|
|
|
|
Bracia i Siostry z SGGW łączmy się
Forum Wydziału Budownictwa SGGW w Warszawie |
|
|
|
|
|
Autor |
Wiadomość |
De_Moniq
Dołączył: 23 Cze 2005
Posty: 45
Przeczytał: 0 tematów
|
Wysłany:
Wto 18:42, 12 Lip 2005 |
|
Wchodzi Amerykanin do baru w Polsce i mówi:
- Słyszałem, że wy, Polacy to jesteście straszni pijacy. Założę
się o 500$, że żaden z was nie wypije litra wódki jednym
haustem. W barze cisza. Każdy boi się podjąć zakład. Jeden
gościu nawet wyszedł. Mija kilka minut, wraca ten sam gościu,
podchodzi do Amerykanina i mówi:
- Czy twój zakład jest wciąż aktualny?
- Tak. Kelner! Litr wódki podaj!
Gościu wziął głęboki oddech i fruuu... z litra wódki została
pusta butelka. Amerykanin stoi jak wryty, wypłaca 500$ i mówi:
- Jeśli nie miałbyś nic przeciwko, mogłbym wiedzieć, gdzie
wyszedłeś kilka minut wcześniej?
- A, poszedlem do baru obok sprawdzić, czy mi się uda...

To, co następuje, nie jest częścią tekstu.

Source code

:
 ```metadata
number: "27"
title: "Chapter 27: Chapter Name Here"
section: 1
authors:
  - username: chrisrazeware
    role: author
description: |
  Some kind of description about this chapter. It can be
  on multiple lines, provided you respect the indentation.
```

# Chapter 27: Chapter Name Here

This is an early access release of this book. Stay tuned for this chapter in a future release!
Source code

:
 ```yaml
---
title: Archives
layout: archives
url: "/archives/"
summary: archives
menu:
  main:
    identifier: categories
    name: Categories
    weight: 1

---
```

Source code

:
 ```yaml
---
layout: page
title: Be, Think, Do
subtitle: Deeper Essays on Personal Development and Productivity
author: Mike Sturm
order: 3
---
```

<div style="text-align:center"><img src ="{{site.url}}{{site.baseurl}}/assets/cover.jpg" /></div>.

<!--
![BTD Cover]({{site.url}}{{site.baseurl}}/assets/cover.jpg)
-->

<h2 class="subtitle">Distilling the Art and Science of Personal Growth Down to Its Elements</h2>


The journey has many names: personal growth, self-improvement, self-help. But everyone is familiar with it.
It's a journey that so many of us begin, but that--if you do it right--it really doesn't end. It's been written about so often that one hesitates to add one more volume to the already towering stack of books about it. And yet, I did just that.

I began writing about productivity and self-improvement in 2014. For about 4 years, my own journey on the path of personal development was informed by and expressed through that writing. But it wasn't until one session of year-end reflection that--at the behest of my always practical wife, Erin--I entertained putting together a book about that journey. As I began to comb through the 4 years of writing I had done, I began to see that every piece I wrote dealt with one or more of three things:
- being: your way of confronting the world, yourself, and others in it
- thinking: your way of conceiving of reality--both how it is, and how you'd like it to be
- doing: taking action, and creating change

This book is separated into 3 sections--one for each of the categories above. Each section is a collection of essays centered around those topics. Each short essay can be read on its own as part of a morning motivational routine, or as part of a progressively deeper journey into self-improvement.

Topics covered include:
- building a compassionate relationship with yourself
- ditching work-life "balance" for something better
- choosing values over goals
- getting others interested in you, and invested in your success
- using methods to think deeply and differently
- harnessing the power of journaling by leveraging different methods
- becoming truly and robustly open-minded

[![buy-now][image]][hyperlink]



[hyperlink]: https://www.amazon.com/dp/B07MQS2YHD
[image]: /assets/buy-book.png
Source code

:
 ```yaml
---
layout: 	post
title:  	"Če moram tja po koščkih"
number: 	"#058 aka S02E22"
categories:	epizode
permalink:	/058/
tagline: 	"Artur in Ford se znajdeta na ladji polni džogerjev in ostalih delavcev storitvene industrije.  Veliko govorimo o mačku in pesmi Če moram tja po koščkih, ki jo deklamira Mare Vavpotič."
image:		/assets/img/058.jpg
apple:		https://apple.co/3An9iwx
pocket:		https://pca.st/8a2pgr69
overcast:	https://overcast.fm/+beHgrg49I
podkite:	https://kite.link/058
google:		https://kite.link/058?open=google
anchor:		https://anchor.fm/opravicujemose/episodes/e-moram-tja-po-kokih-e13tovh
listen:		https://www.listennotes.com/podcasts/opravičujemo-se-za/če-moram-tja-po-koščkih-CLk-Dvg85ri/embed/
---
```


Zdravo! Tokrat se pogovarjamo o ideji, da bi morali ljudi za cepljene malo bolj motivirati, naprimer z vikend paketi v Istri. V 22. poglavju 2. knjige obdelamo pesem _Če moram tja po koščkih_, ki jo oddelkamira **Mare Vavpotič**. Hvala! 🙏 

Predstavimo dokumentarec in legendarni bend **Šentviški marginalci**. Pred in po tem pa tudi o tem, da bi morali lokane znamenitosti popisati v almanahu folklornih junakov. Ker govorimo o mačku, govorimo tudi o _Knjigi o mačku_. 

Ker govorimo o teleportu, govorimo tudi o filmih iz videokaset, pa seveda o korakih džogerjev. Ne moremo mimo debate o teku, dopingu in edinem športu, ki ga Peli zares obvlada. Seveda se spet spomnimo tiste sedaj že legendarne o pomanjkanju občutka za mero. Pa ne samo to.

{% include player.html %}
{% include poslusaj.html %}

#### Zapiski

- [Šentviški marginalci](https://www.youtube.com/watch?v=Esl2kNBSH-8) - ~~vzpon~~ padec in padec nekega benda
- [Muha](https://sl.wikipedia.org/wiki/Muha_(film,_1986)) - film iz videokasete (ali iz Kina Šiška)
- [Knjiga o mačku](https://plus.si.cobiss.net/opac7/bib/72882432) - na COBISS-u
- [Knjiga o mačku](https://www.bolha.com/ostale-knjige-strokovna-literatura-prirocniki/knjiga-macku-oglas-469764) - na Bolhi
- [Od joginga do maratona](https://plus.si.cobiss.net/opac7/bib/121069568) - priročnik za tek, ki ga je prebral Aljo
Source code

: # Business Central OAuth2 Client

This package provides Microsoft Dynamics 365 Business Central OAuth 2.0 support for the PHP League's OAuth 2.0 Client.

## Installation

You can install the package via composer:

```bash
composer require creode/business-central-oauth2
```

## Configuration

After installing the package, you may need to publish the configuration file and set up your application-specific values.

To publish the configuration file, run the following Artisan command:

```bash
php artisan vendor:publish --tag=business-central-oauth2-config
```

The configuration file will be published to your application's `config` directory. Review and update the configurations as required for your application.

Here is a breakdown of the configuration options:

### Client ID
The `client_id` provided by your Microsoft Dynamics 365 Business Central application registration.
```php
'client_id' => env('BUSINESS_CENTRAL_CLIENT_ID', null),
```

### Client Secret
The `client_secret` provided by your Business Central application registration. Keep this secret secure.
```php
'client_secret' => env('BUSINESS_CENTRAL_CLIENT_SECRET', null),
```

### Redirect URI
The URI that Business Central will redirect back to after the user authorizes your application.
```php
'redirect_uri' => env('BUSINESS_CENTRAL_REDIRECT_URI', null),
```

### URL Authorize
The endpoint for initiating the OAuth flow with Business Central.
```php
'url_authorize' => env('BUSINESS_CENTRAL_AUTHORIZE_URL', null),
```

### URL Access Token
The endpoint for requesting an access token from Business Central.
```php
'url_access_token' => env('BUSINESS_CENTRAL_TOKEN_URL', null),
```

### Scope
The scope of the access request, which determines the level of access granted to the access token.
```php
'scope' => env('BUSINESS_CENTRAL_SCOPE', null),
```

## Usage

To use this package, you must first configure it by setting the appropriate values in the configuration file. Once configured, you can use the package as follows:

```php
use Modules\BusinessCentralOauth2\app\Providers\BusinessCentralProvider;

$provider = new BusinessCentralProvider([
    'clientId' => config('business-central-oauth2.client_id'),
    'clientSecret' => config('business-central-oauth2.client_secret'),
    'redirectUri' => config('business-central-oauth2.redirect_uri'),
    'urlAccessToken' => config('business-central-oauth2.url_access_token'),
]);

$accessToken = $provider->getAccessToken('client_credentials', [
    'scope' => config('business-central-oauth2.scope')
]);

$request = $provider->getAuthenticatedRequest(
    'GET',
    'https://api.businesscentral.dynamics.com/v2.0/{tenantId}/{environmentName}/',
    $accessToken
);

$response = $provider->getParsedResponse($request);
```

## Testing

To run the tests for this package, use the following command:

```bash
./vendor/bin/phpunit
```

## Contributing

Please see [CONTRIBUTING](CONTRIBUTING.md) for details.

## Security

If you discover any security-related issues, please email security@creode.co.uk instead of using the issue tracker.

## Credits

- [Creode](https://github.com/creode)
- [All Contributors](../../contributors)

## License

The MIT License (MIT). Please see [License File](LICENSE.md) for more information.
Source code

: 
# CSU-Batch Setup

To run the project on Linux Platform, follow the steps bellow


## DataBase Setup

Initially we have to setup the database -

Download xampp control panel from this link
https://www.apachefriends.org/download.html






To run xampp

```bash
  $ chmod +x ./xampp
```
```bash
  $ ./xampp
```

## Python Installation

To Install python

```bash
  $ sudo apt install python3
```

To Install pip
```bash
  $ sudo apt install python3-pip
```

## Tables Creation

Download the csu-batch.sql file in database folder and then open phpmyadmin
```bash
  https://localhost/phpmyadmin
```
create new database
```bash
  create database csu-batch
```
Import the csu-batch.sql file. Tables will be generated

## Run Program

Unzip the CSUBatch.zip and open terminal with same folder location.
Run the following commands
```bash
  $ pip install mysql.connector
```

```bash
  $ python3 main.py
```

W Kołobrzegu na dreptaku apetyczna dziewczyna wchodzi na
automatyczną wagę, wrzuca monetę... i z niezadowoleniem ogląda
wydrukowany wynik.
Zdejmuje wiatrówkę i pantofle, znowu wrzuca monetę - znów
niezadowolona z wyniku. Zdejmuje bluzkę - wynik ważenia znowu
niezadowalający.
Stoi tak niezdecydowana na tej wadze - co by tu jeszcze? - na to
podchodzi przyglądający się temu facet i wręczając jej garść
monet mówi:
- Niech pani kontynuuje - ja stawiam!
W Wenecji rodzina zmarłego zwraca się do księdza w sprawie
pogrzebu. Ksiądz mówi:
- Mamy pogrzeby w trzech kategoriach cenowych.
- Nas interesuje najtańsza.
- Proszę bardzo. Nieboszczyk i ksiądz w gondoli, goście żałobni
wpław.
Zaspany weterynarz odbiera w środku nocy telefon, z drugiej
strony zdenerwowany kobiecy głos:
- Panie doktorze, nasz kociaczek źle się czuje, co robić?!

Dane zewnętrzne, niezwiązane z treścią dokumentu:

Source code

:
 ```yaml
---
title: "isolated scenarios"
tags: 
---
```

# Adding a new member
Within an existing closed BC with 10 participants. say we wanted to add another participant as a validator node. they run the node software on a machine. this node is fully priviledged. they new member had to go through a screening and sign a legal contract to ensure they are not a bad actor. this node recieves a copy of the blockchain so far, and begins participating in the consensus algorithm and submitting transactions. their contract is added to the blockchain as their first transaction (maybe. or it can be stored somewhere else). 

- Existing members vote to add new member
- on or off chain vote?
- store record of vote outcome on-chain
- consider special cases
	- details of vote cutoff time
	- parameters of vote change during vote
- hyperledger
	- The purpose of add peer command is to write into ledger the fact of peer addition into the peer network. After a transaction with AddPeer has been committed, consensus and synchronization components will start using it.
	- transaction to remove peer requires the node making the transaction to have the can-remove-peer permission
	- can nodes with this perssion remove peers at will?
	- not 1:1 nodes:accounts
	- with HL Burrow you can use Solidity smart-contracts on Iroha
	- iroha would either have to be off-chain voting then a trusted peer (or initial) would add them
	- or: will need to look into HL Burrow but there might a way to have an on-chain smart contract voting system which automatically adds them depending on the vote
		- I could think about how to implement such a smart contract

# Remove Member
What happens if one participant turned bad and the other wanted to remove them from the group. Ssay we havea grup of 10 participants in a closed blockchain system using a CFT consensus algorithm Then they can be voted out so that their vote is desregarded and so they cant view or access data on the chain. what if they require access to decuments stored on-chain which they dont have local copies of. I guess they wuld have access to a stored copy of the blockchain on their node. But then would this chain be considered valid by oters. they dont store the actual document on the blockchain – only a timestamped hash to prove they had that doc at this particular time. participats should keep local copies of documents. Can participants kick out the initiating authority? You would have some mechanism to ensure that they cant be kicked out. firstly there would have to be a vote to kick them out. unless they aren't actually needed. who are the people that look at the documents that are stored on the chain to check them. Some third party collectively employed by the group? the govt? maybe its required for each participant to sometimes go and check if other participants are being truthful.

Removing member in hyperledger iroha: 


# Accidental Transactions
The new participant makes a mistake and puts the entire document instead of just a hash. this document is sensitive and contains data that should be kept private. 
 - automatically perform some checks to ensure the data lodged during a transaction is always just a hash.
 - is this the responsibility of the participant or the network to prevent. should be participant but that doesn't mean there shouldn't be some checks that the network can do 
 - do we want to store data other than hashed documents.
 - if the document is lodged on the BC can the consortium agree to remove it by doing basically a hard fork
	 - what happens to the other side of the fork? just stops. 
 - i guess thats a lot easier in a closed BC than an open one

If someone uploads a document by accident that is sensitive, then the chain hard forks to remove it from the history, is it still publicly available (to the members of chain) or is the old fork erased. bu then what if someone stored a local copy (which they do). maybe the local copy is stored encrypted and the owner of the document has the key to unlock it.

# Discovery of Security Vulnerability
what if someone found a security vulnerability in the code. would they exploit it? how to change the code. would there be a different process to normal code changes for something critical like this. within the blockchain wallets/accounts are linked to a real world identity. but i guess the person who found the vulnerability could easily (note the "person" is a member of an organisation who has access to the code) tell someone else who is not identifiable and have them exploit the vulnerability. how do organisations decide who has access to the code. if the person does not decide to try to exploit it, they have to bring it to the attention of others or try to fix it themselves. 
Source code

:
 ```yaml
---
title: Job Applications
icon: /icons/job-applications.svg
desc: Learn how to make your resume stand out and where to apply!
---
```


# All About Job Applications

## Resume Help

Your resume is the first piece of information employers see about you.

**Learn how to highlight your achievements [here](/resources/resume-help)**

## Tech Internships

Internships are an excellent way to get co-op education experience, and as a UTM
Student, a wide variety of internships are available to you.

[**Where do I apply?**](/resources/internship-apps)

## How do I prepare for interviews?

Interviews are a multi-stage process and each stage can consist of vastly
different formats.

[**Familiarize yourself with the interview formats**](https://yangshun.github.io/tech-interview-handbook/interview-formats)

Nie do końca obudzony weterynarz zrozumiawszy "cielaczek"
zamiast "kociaczek", po wysłuchaniu opisu objawów mówi:
- Proszę mu dać szklankę oleju rycynowego, rano wpadnę i go
zbadam.
Rankiem weterynarz udał się pod podany adres, powitała go
sympatyczna gospodyni.
- Jak się czuje nasz cielaczek? - zapytał.
- Ależ panie doktorze, pan źle zrozumiał - to kociaczek, nie
cielaczek!
- Oj, to fatalnie! Co z nim?
- Wie pan, daliśmy kociaczkowi szklankę rycynusu, ale tylko mu
się pogorszyło. Teraz to jasne, dlaczego.

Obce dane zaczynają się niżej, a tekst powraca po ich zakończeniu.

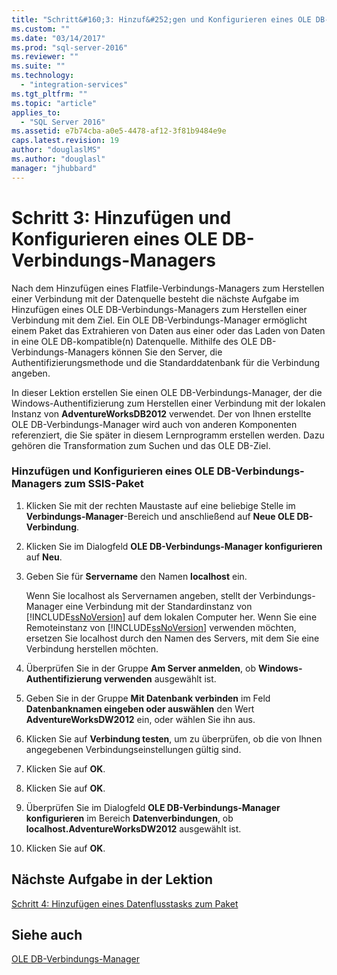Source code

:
 ```yaml
---
title: "Schritt&#160;3: Hinzuf&#252;gen und Konfigurieren eines OLE DB-Verbindungs-Managers | Microsoft Docs"
ms.custom: ""
ms.date: "03/14/2017"
ms.prod: "sql-server-2016"
ms.reviewer: ""
ms.suite: ""
ms.technology: 
  - "integration-services"
ms.tgt_pltfrm: ""
ms.topic: "article"
applies_to: 
  - "SQL Server 2016"
ms.assetid: e7b74cba-a0e5-4478-af12-3f81b9484e9e
caps.latest.revision: 19
author: "douglaslMS"
ms.author: "douglasl"
manager: "jhubbard"
---
```

# Schritt&#160;3: Hinzuf&#252;gen und Konfigurieren eines OLE DB-Verbindungs-Managers
Nach dem Hinzufügen eines Flatfile-Verbindungs-Managers zum Herstellen einer Verbindung mit der Datenquelle besteht die nächste Aufgabe im Hinzufügen eines OLE DB-Verbindungs-Managers zum Herstellen einer Verbindung mit dem Ziel. Ein OLE DB-Verbindungs-Manager ermöglicht einem Paket das Extrahieren von Daten aus einer oder das Laden von Daten in eine OLE DB-kompatible(n) Datenquelle. Mithilfe des OLE DB-Verbindungs-Managers können Sie den Server, die Authentifizierungsmethode und die Standarddatenbank für die Verbindung angeben.  
  
In dieser Lektion erstellen Sie einen OLE DB-Verbindungs-Manager, der die Windows-Authentifizierung zum Herstellen einer Verbindung mit der lokalen Instanz von **AdventureWorksDB2012** verwendet. Der von Ihnen erstellte OLE DB-Verbindungs-Manager wird auch von anderen Komponenten referenziert, die Sie später in diesem Lernprogramm erstellen werden. Dazu gehören die Transformation zum Suchen und das OLE DB-Ziel.  
  
### Hinzufügen und Konfigurieren eines OLE DB-Verbindungs-Managers zum SSIS-Paket  
  
1.  Klicken Sie mit der rechten Maustaste auf eine beliebige Stelle im **Verbindungs-Manager**-Bereich und anschließend auf **Neue OLE DB-Verbindung**.  
  
2.  Klicken Sie im Dialogfeld **OLE DB-Verbindungs-Manager konfigurieren** auf **Neu**.  
  
3.  Geben Sie für **Servername** den Namen **localhost** ein.  
  
    Wenn Sie localhost als Servernamen angeben, stellt der Verbindungs-Manager eine Verbindung mit der Standardinstanz von [!INCLUDE[ssNoVersion](../includes/ssnoversion-md.md)] auf dem lokalen Computer her. Wenn Sie eine Remoteinstanz von [!INCLUDE[ssNoVersion](../includes/ssnoversion-md.md)] verwenden möchten, ersetzen Sie localhost durch den Namen des Servers, mit dem Sie eine Verbindung herstellen möchten.  
  
4.  Überprüfen Sie in der Gruppe **Am Server anmelden**, ob **Windows-Authentifizierung verwenden** ausgewählt ist.  
  
5.  Geben Sie in der Gruppe **Mit Datenbank verbinden** im Feld **Datenbanknamen eingeben oder auswählen** den Wert **AdventureWorksDW2012** ein, oder wählen Sie ihn aus.  
  
6.  Klicken Sie auf **Verbindung testen**, um zu überprüfen, ob die von Ihnen angegebenen Verbindungseinstellungen gültig sind.  
  
7.  Klicken Sie auf **OK**.  
  
8.  Klicken Sie auf **OK**.  
  
9. Überprüfen Sie im Dialogfeld **OLE DB-Verbindungs-Manager konfigurieren** im Bereich **Datenverbindungen**, ob **localhost.AdventureWorksDW2012** ausgewählt ist.  
  
10. Klicken Sie auf **OK**.  
  
## Nächste Aufgabe in der Lektion  
[Schritt 4: Hinzufügen eines Datenflusstasks zum Paket](../integration-services/step-4-adding-a-data-flow-task-to-the-package.md)  
  
## Siehe auch  
[OLE DB-Verbindungs-Manager](../integration-services/connection-manager/ole-db-connection-manager.md)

- Strasznie przepraszam, a gdzie on teraz jest?
- W ogrodzie i pomagają mu trzy kotki. Jeden kopie dołki, drugi
zasypuje, a trzeci przeciąga go od dołka do dołka
- Proszę księdza, wydaje mi się, że prowadzę dobre życie -
spowiada się facet. - Nie piję, nie palę, nie chodzę na
dziewczyny. O 22. kładę się spać, wstaję o 6. W każdą niedzielę
chodzę na mszę...
- Obawiam się synu, że się to zmieni, jak wyjdziesz z więzienia.
- Coście kumie tacy ponurzy? - pyta włościanin sąsiada.
- A, syn mi się urodził.
- Hmmm (???) Jak mu dacie?
- Ludwik.
- Łomatko, a czemu tak?
- Bo czternasty.
Chłoptaś, powiedzmy Roman dobiera się do dziewczyny. Ostro.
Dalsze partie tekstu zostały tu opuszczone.